J’espère que vous apprécierez ces petits changements. N’hésitez pas à laisser vos commentaires ci-dessous. Pour demain, je vous ai concocté un billet spécial sur l’Hexalogue de la traduction !

Voici SOFIA, ma nouvelle meilleure amie

1 novembre 2011 1 commentaire

Vous êtes traducteur d’édition ? Vous fréquentez assidûment la bibliothèque de votre quartier, dont vous parcourez les rayons Feng Shui ou Jeunesse juste pour la satisfaction légèrement honteuse de voir votre nom dans un lieu public ? Et bien sachez que 1) vous n’êtes pas le/la seul(e) et 2) ça peut vous rapporter de l’argent !

Laissez-moi vous présentez ma chère amie Sofia. Voici ce qu’on peut lire sur son site :

Sofia, Société Française des Intérêts des Auteurs de l’écrit, est une société civile de perception et de répartition de droits, administrée à parité par les auteurs et les éditeurs dans le domaine exclusif du Livre. Seule société agréée par le ministre chargé de la Culture pour la gestion du droit de prêt en bibliothèque, Sofia perçoit et répartit le droit de prêt en bibliothèque. Elle perçoit et répartit également, à titre principal, la part du livre de la rémunération pour copie privée numérique.

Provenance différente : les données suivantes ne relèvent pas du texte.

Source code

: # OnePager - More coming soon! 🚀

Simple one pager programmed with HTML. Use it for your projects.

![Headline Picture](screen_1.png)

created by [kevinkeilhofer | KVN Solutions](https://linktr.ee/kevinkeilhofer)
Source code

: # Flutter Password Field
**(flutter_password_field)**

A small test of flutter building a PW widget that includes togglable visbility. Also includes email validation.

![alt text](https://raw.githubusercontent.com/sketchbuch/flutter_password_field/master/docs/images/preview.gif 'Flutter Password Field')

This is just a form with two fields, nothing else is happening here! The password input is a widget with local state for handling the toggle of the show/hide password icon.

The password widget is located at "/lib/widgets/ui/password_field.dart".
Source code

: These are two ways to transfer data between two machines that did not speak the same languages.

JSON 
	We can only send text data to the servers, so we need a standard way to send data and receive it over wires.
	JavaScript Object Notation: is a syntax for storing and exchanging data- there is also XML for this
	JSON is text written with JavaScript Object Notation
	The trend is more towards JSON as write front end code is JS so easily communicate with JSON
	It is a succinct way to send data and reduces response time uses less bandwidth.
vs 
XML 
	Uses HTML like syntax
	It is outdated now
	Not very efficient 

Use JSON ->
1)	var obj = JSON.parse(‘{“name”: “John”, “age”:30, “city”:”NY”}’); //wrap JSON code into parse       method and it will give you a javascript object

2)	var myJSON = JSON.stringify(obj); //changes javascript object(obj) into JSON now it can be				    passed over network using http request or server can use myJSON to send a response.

Mais qu’est-ce donc que ce mystérieux droit de prêt ?

La loi n°2003-517 du 18 juin 2003 relative à la rémunération au titre du prêt en bibliothèque et renforçant la protection sociale des auteurs institue une licence légale du droit de prêt public et met en place un système de gestion collective obligatoire. […] Cette loi autorise le prêt des livres en bibliothèque, les auteurs et les éditeurs bénéficiant en contrepartie d’une rémunération équitable financée par une contribution forfaitaire de l’État fixée par décret et par une redevance de 6% du prix public hors taxes du livre vendu à une bibliothèque de prêt, montant versé par le libraire.(Source)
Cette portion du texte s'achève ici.